THE PROBLEM:
Print exactly the lines below between the line containing "application coming soon" and the line containing "When building the", counting both of those lines. Leave pictures out.

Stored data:
* * * * * * * * *

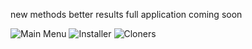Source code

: new methods better results full application coming soon 

![Main Menu](https://github.com/user-attachments/assets/bba5db4b-af10-4ff0-aa3d-e162396343a8)
![Installer](https://github.com/user-attachments/assets/8b0343ba-286e-4c40-b1d1-3664dfa5729b)
![Cloners](https://github.com/user-attachments/assets/099ba344-b2f6-4ec8-81d6-2c20ca87fd59)


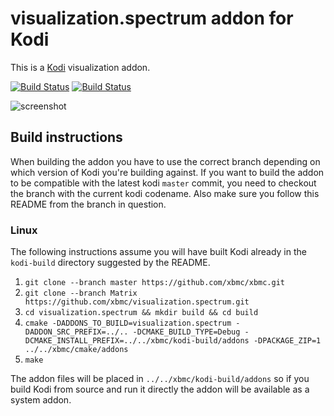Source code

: # visualization.spectrum addon for Kodi

This is a [Kodi](https://kodi.tv) visualization addon.

[![Build Status](https://travis-ci.org/xbmc/visualization.spectrum.svg?branch=Matrix)](https://travis-ci.org/xbmc/visualization.spectrum/branches)
[![Build Status](https://dev.azure.com/teamkodi/binary-addons/_apis/build/status/xbmc.visualization.spectrum?branchName=Matrix)](https://dev.azure.com/teamkodi/binary-addons/_build/latest?definitionId=33&branchName=Matrix)
<!--- [![Build Status](https://ci.appveyor.com/api/projects/status/github/xbmc/visualization.spectrum?branch=Matrix&svg=true)](https://ci.appveyor.com/project/xbmc/visualization-spectrum?branch=Matrix) -->

![screenshot](https://raw.githubusercontent.com/xbmc/visualization.spectrum/Matrix/visualization.spectrum/resources/screenshot-01.jpg)

## Build instructions

When building the addon you have to use the correct branch depending on which version of Kodi you're building against. 
If you want to build the addon to be compatible with the latest kodi `master` commit, you need to checkout the branch with the current kodi codename.
Also make sure you follow this README from the branch in question.

### Linux

The following instructions assume you will have built Kodi already in the `kodi-build` directory 
suggested by the README.

1. `git clone --branch master https://github.com/xbmc/xbmc.git`
2. `git clone --branch Matrix https://github.com/xbmc/visualization.spectrum.git`
3. `cd visualization.spectrum && mkdir build && cd build`
4. `cmake -DADDONS_TO_BUILD=visualization.spectrum -DADDON_SRC_PREFIX=../.. -DCMAKE_BUILD_TYPE=Debug -DCMAKE_INSTALL_PREFIX=../../xbmc/kodi-build/addons -DPACKAGE_ZIP=1 ../../xbmc/cmake/addons`
5. `make`

The addon files will be placed in `../../xbmc/kodi-build/addons` so if you build Kodi from source and run it directly 
the addon will be available as a system addon.
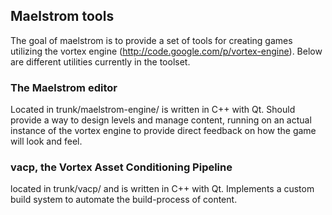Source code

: ## Maelstrom tools ##
The goal of maelstrom is to provide a set of tools for creating games utilizing the vortex engine (http://code.google.com/p/vortex-engine). Below are different utilities currently in the toolset.

### The Maelstrom editor ###
Located in trunk/maelstrom-engine/ is written in C++ with Qt. Should provide a way to design levels and manage content, running on an actual instance of the vortex engine to provide direct feedback on how the game will look and feel.

### vacp, the Vortex Asset Conditioning Pipeline ###
located in trunk/vacp/ and is written in C++ with Qt. Implements a custom build system to automate the build-process of content.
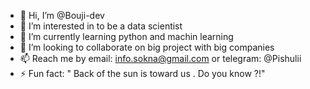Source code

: - 👋 Hi, I’m @Bouji-dev
- 👀 I’m interested in to be a data scientist
- 🌱 I’m currently learning python and machin learning
- 💞️ I’m looking to collaborate on big project with big companies
- 📫 Reach me by email: info.sokna@gmail.com or telegram: @Pishulii
- ⚡ Fun fact: " Back of the sun is toward us . Do you know ?!" 

<!---
Bouji-dev/Bouji-dev is a ✨ special ✨ repository because its `README.md` (this file) appears on your GitHub profile.
You can click the Preview link to take a look at your changes.
--->
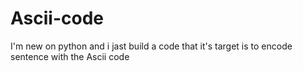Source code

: # Ascii-code
I'm new on python and i jast build a code that it's target is to encode sentence with the Ascii code
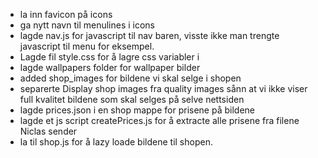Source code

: - la inn favicon på icons
- ga nytt navn til menulines i icons
- lagde nav.js for javascript til nav baren, visste ikke man trengte javascript til menu for eksempel.
- Lagde fil style.css for å lagre css variabler i
- lagde wallpapers folder for wallpaper bilder
- added shop_images for bildene vi skal selge i shopen
- separerte Display shop images fra quality images sånn at vi ikke viser full kvalitet bildene som skal selges på selve nettsiden
- lagde prices.json i en shop mappe for prisene på bildene
- lagde et js script createPrices.js for å extracte alle prisene fra filene Niclas sender
- la til shop.js for å lazy loade bildene til shopen. 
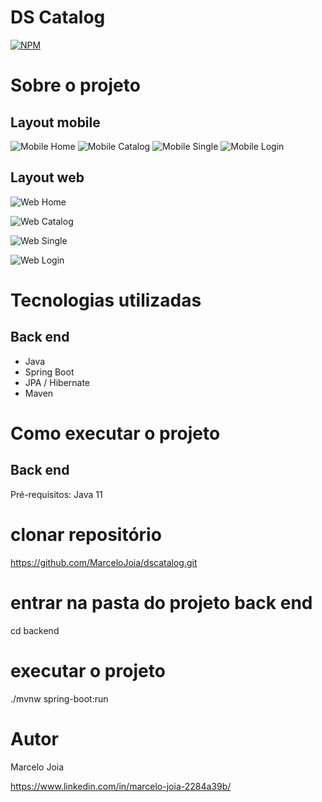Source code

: # DS Catalog 
[![NPM](https://img.shields.io/npm/l/react)](https://github.com/MarceloJoia/dscatalog/blob/main/LICENSE)

# Sobre o projeto



## Layout mobile
![Mobile Home](https://github.com/MarceloJoia/dscatalog/blob/main/assets/ds-catalog-9-home.png) 
![Mobile Catalog](https://github.com/MarceloJoia/dscatalog/blob/main/assets/ds-catalog-10-catalog.png)
![Mobile Single](https://github.com/MarceloJoia/dscatalog/blob/main/assets/ds-catalog-11-single.png)
![Mobile Login](https://github.com/MarceloJoia/dscatalog/blob/main/assets/ds-catalog-12-login.png)

## Layout web
![Web Home](https://github.com/MarceloJoia/dscatalog/blob/main/assets/ds-catalog-1-home.jpg)

![Web Catalog](https://github.com/MarceloJoia/dscatalog/blob/main/assets/ds-catalog-2-catalog.jpg)

![Web Single](https://github.com/MarceloJoia/dscatalog/blob/main/assets/ds-catalog-3-single.jpg)

![Web Login](https://github.com/MarceloJoia/dscatalog/blob/main/assets/ds-catalog-4-login.jpg)


# Tecnologias utilizadas
## Back end
- Java
- Spring Boot
- JPA / Hibernate
- Maven


# Como executar o projeto

## Back end
Pré-requisitos: Java 11

# clonar repositório
https://github.com/MarceloJoia/dscatalog.git

# entrar na pasta do projeto back end
cd backend

# executar o projeto
./mvnw spring-boot:run



# Autor

Marcelo Joia

https://www.linkedin.com/in/marcelo-joia-2284a39b/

* * * * * * * * *

EXPECTED ANSWER:
: new methods better results full application coming soon 

![Main Menu](https://github.com/user-attachments/assets/bba5db4b-af10-4ff0-aa3d-e162396343a8)
![Installer](https://github.com/user-attachments/assets/8b0343ba-286e-4c40-b1d1-3664dfa5729b)
![Cloners](https://github.com/user-attachments/assets/099ba344-b2f6-4ec8-81d6-2c20ca87fd59)


Source code

: # visualization.spectrum addon for Kodi

This is a [Kodi](https://kodi.tv) visualization addon.

[![Build Status](https://travis-ci.org/xbmc/visualization.spectrum.svg?branch=Matrix)](https://travis-ci.org/xbmc/visualization.spectrum/branches)
[![Build Status](https://dev.azure.com/teamkodi/binary-addons/_apis/build/status/xbmc.visualization.spectrum?branchName=Matrix)](https://dev.azure.com/teamkodi/binary-addons/_build/latest?definitionId=33&branchName=Matrix)
<!--- [![Build Status](https://ci.appveyor.com/api/projects/status/github/xbmc/visualization.spectrum?branch=Matrix&svg=true)](https://ci.appveyor.com/project/xbmc/visualization-spectrum?branch=Matrix) -->

![screenshot](https://raw.githubusercontent.com/xbmc/visualization.spectrum/Matrix/visualization.spectrum/resources/screenshot-01.jpg)

## Build instructions

When building the addon you have to use the correct branch depending on which version of Kodi you're building against. 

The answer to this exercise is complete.